## What the exercise asks
Read through the data and count the lines that contain the string "step"; give only the result.

Source texts of formatted documents:
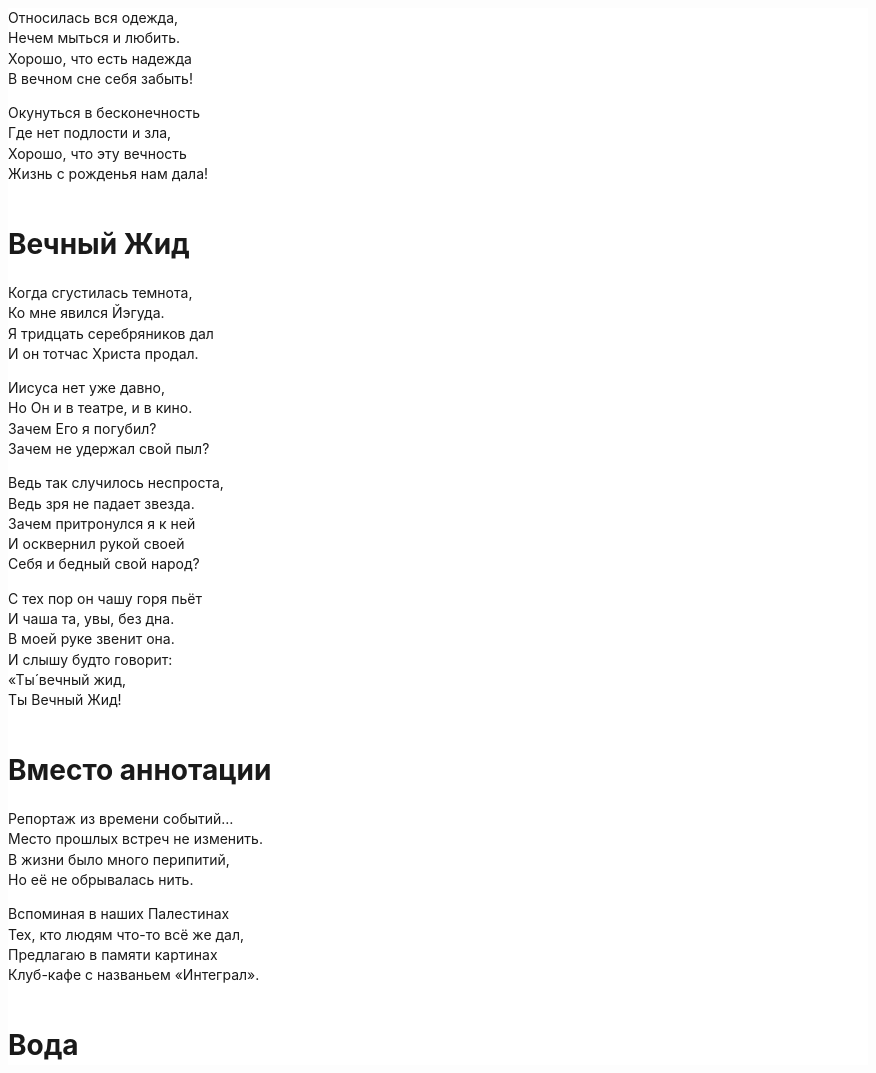   

Относилась вся одежда,  
Нечем мыться и любить.  
Хорошо, что есть надежда  
В вечном сне себя забыть!  

Окунуться в бесконечность  
Где нет подлости и зла,  
Хорошо, что эту вечность  
Жизнь с рожденья нам дала!  

# Вечный Жид

Когда сгустилась темнота,  
Ко мне явился Йэгуда.  
Я тридцать серебряников дал  
И он тотчас Христа продал.  

Иисуса нет уже давно,  
Но Он и в театре, и в кино.  
Зачем Его я погубил?  
Зачем не удержал свой пыл?  

Ведь так случилось неспроста,   
Ведь зря не падает звезда.  
Зачем притронулся я к ней  
И осквернил рукой своей  
Себя и бедный свой народ?  

С тех пор он чашу горя пьёт  
И чаша та, увы, без дна.  
В моей руке звенит она.  
И слышу будто говорит:  
«Ты́ вечный жид,  
Ты Вечный Жид!  

  

# Вместо аннотации

Репортаж из времени событий…  
Мeсто прошлых встреч не изменить.  
В жизни было много перипитий,  
Но её не обрывалась нить.  

Вспоминая в наших Палестинах  
Тех, кто людям что-то всё же дал,  
Предлагаю в памяти картинах  
Клуб-кафе с названьем «Интеграл».  

# Вода
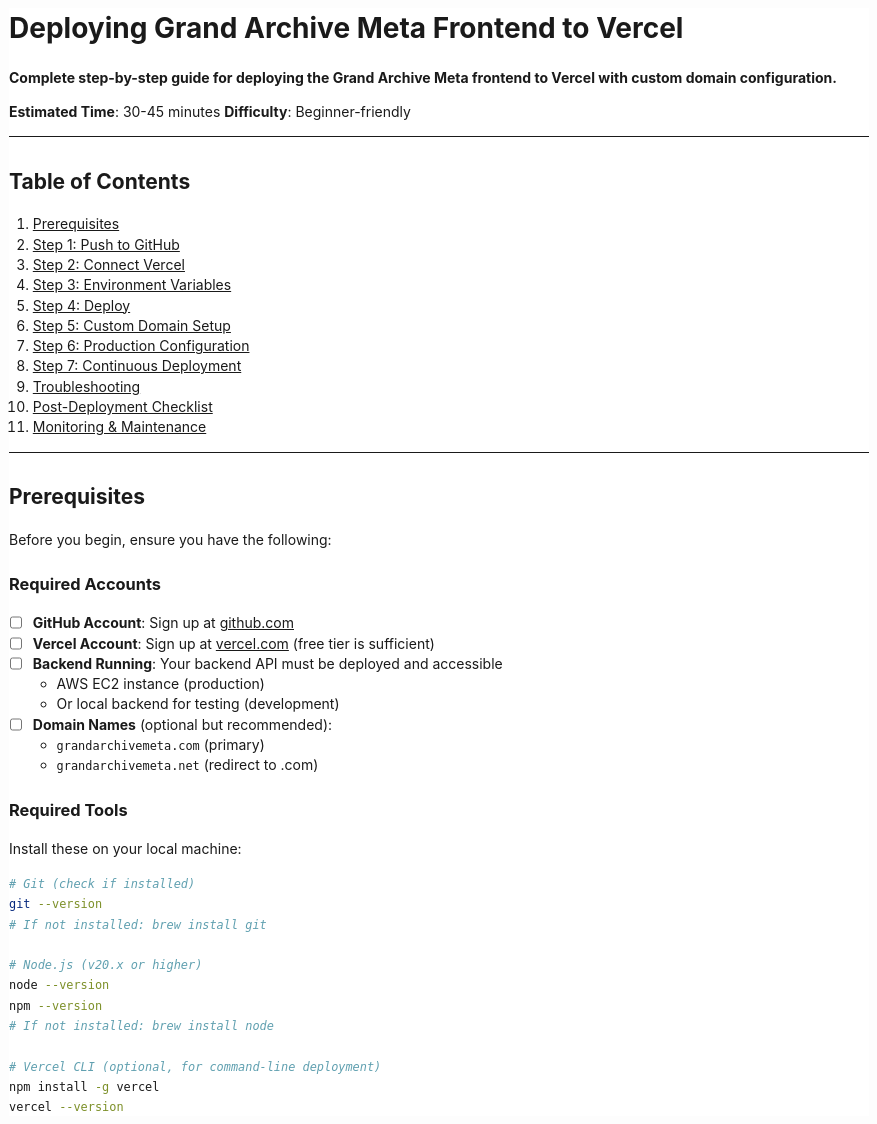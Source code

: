 # Deploying Grand Archive Meta Frontend to Vercel

**Complete step-by-step guide for deploying the Grand Archive Meta frontend to Vercel with custom domain configuration.**

**Estimated Time**: 30-45 minutes
**Difficulty**: Beginner-friendly

---

## Table of Contents

1. [Prerequisites](#prerequisites)
2. [Step 1: Push to GitHub](#step-1-push-to-github)
3. [Step 2: Connect Vercel](#step-2-connect-vercel)
4. [Step 3: Environment Variables](#step-3-environment-variables)
5. [Step 4: Deploy](#step-4-deploy)
6. [Step 5: Custom Domain Setup](#step-5-custom-domain-setup)
7. [Step 6: Production Configuration](#step-6-production-configuration)
8. [Step 7: Continuous Deployment](#step-7-continuous-deployment)
9. [Troubleshooting](#troubleshooting)
10. [Post-Deployment Checklist](#post-deployment-checklist)
11. [Monitoring & Maintenance](#monitoring--maintenance)

---

## Prerequisites

Before you begin, ensure you have the following:

### Required Accounts

- [ ] **GitHub Account**: Sign up at [github.com](https://github.com)
- [ ] **Vercel Account**: Sign up at [vercel.com](https://vercel.com) (free tier is sufficient)
- [ ] **Backend Running**: Your backend API must be deployed and accessible
  - AWS EC2 instance (production)
  - Or local backend for testing (development)
- [ ] **Domain Names** (optional but recommended):
  - `grandarchivemeta.com` (primary)
  - `grandarchivemeta.net` (redirect to .com)

### Required Tools

Install these on your local machine:

```bash
# Git (check if installed)
git --version
# If not installed: brew install git

# Node.js (v20.x or higher)
node --version
npm --version
# If not installed: brew install node

# Vercel CLI (optional, for command-line deployment)
npm install -g vercel
vercel --version
```
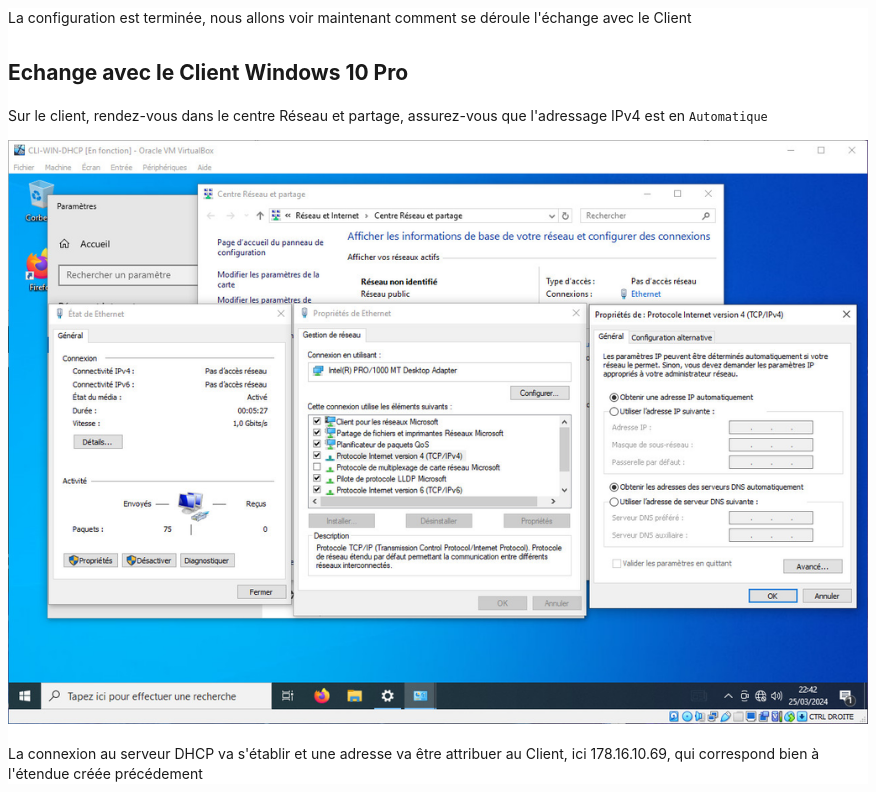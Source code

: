 La configuration est terminée, nous allons voir maintenant comment se déroule l'échange avec le Client

## Echange avec le Client Windows 10 Pro

Sur le client, rendez-vous dans le centre Réseau et partage, assurez-vous que l'adressage IPv4 est en `Automatique`

![Win_DHCP_Client_01](attachment/Win_DHCP_Client_01.jpg)

La connexion au serveur DHCP va s'établir et une adresse va être attribuer au Client, ici 178.16.10.69, qui correspond bien à l'étendue créée précédement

## Reply
8